**EXERCISE OBJECTIVE:**
No line of the records may be dropped; print them all again exactly.

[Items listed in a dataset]

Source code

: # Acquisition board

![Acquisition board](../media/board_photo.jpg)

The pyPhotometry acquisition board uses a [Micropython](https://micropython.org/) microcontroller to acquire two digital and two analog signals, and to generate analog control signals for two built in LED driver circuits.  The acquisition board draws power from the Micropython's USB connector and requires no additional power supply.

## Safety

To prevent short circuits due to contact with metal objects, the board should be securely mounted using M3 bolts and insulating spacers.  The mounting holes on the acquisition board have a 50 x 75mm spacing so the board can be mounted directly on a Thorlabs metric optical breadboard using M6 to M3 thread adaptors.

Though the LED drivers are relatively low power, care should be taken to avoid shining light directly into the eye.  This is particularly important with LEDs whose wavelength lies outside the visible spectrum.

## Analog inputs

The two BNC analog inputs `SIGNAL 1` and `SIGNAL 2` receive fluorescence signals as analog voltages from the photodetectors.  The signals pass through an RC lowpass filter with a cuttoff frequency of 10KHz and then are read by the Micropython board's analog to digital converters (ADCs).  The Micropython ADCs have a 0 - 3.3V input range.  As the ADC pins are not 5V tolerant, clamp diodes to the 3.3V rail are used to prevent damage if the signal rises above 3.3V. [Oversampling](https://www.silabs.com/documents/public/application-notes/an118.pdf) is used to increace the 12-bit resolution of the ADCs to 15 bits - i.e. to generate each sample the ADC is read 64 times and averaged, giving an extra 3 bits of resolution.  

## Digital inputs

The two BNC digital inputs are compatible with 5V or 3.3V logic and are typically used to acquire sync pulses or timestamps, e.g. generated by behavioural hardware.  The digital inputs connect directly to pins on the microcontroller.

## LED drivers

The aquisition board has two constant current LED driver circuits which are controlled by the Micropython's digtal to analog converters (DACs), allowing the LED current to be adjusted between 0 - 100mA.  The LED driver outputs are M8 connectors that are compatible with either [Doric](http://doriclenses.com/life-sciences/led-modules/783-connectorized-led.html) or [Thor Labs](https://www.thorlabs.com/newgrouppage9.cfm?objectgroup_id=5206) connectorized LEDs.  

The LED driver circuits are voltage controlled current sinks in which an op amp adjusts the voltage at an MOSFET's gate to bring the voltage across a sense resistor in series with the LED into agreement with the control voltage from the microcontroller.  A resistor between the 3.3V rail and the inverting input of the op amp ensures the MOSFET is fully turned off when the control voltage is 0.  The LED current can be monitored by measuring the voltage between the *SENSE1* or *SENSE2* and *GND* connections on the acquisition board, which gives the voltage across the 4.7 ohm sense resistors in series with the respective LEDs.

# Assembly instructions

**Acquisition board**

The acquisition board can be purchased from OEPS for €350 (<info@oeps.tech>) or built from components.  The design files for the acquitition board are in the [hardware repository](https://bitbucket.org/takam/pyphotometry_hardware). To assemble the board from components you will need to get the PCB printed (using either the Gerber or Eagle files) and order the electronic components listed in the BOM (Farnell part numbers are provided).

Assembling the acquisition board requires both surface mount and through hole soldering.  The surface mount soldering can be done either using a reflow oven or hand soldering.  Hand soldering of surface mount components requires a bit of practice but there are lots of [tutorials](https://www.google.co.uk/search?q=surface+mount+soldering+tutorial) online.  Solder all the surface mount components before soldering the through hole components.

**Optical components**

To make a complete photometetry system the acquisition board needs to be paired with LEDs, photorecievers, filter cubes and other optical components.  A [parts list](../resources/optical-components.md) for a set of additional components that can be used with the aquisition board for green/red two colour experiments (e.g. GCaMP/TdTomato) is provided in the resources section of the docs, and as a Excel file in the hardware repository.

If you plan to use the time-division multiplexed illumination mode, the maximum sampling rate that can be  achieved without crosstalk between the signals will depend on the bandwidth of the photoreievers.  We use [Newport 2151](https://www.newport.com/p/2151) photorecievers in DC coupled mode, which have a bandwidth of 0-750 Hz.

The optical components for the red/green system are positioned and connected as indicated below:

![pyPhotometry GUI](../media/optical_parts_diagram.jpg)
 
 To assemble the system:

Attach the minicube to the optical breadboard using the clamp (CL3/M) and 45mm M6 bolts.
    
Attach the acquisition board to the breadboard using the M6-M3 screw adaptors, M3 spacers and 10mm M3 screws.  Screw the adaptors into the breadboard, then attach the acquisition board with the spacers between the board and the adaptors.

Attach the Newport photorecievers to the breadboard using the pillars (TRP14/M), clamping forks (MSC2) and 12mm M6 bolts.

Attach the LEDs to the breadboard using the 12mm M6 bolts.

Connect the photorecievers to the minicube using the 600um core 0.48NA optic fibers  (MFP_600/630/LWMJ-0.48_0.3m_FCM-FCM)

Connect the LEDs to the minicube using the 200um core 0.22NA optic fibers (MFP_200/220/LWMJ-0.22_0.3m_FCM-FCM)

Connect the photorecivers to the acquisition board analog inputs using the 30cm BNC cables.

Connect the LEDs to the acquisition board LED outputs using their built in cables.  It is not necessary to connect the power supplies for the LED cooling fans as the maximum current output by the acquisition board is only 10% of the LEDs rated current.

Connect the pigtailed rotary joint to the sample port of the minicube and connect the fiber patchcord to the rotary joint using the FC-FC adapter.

**RESULT OF THIS EXERCISE:**
Source code

: # Acquisition board

![Acquisition board](../media/board_photo.jpg)

The pyPhotometry acquisition board uses a [Micropython](https://micropython.org/) microcontroller to acquire two digital and two analog signals, and to generate analog control signals for two built in LED driver circuits.  The acquisition board draws power from the Micropython's USB connector and requires no additional power supply.

## Safety

To prevent short circuits due to contact with metal objects, the board should be securely mounted using M3 bolts and insulating spacers.  The mounting holes on the acquisition board have a 50 x 75mm spacing so the board can be mounted directly on a Thorlabs metric optical breadboard using M6 to M3 thread adaptors.

Though the LED drivers are relatively low power, care should be taken to avoid shining light directly into the eye.  This is particularly important with LEDs whose wavelength lies outside the visible spectrum.

## Analog inputs

The two BNC analog inputs `SIGNAL 1` and `SIGNAL 2` receive fluorescence signals as analog voltages from the photodetectors.  The signals pass through an RC lowpass filter with a cuttoff frequency of 10KHz and then are read by the Micropython board's analog to digital converters (ADCs).  The Micropython ADCs have a 0 - 3.3V input range.  As the ADC pins are not 5V tolerant, clamp diodes to the 3.3V rail are used to prevent damage if the signal rises above 3.3V. [Oversampling](https://www.silabs.com/documents/public/application-notes/an118.pdf) is used to increace the 12-bit resolution of the ADCs to 15 bits - i.e. to generate each sample the ADC is read 64 times and averaged, giving an extra 3 bits of resolution.  

## Digital inputs

The two BNC digital inputs are compatible with 5V or 3.3V logic and are typically used to acquire sync pulses or timestamps, e.g. generated by behavioural hardware.  The digital inputs connect directly to pins on the microcontroller.

## LED drivers

The aquisition board has two constant current LED driver circuits which are controlled by the Micropython's digtal to analog converters (DACs), allowing the LED current to be adjusted between 0 - 100mA.  The LED driver outputs are M8 connectors that are compatible with either [Doric](http://doriclenses.com/life-sciences/led-modules/783-connectorized-led.html) or [Thor Labs](https://www.thorlabs.com/newgrouppage9.cfm?objectgroup_id=5206) connectorized LEDs.  

The LED driver circuits are voltage controlled current sinks in which an op amp adjusts the voltage at an MOSFET's gate to bring the voltage across a sense resistor in series with the LED into agreement with the control voltage from the microcontroller.  A resistor between the 3.3V rail and the inverting input of the op amp ensures the MOSFET is fully turned off when the control voltage is 0.  The LED current can be monitored by measuring the voltage between the *SENSE1* or *SENSE2* and *GND* connections on the acquisition board, which gives the voltage across the 4.7 ohm sense resistors in series with the respective LEDs.

# Assembly instructions

**Acquisition board**

The acquisition board can be purchased from OEPS for €350 (<info@oeps.tech>) or built from components.  The design files for the acquitition board are in the [hardware repository](https://bitbucket.org/takam/pyphotometry_hardware). To assemble the board from components you will need to get the PCB printed (using either the Gerber or Eagle files) and order the electronic components listed in the BOM (Farnell part numbers are provided).

Assembling the acquisition board requires both surface mount and through hole soldering.  The surface mount soldering can be done either using a reflow oven or hand soldering.  Hand soldering of surface mount components requires a bit of practice but there are lots of [tutorials](https://www.google.co.uk/search?q=surface+mount+soldering+tutorial) online.  Solder all the surface mount components before soldering the through hole components.

**Optical components**

To make a complete photometetry system the acquisition board needs to be paired with LEDs, photorecievers, filter cubes and other optical components.  A [parts list](../resources/optical-components.md) for a set of additional components that can be used with the aquisition board for green/red two colour experiments (e.g. GCaMP/TdTomato) is provided in the resources section of the docs, and as a Excel file in the hardware repository.

If you plan to use the time-division multiplexed illumination mode, the maximum sampling rate that can be  achieved without crosstalk between the signals will depend on the bandwidth of the photoreievers.  We use [Newport 2151](https://www.newport.com/p/2151) photorecievers in DC coupled mode, which have a bandwidth of 0-750 Hz.

The optical components for the red/green system are positioned and connected as indicated below:

![pyPhotometry GUI](../media/optical_parts_diagram.jpg)
 
 To assemble the system:

Attach the minicube to the optical breadboard using the clamp (CL3/M) and 45mm M6 bolts.
    
Attach the acquisition board to the breadboard using the M6-M3 screw adaptors, M3 spacers and 10mm M3 screws.  Screw the adaptors into the breadboard, then attach the acquisition board with the spacers between the board and the adaptors.

Attach the Newport photorecievers to the breadboard using the pillars (TRP14/M), clamping forks (MSC2) and 12mm M6 bolts.

Attach the LEDs to the breadboard using the 12mm M6 bolts.

Connect the photorecievers to the minicube using the 600um core 0.48NA optic fibers  (MFP_600/630/LWMJ-0.48_0.3m_FCM-FCM)

Connect the LEDs to the minicube using the 200um core 0.22NA optic fibers (MFP_200/220/LWMJ-0.22_0.3m_FCM-FCM)

Connect the photorecivers to the acquisition board analog inputs using the 30cm BNC cables.

Connect the LEDs to the acquisition board LED outputs using their built in cables.  It is not necessary to connect the power supplies for the LED cooling fans as the maximum current output by the acquisition board is only 10% of the LEDs rated current.

Connect the pigtailed rotary joint to the sample port of the minicube and connect the fiber patchcord to the rotary joint using the FC-FC adapter.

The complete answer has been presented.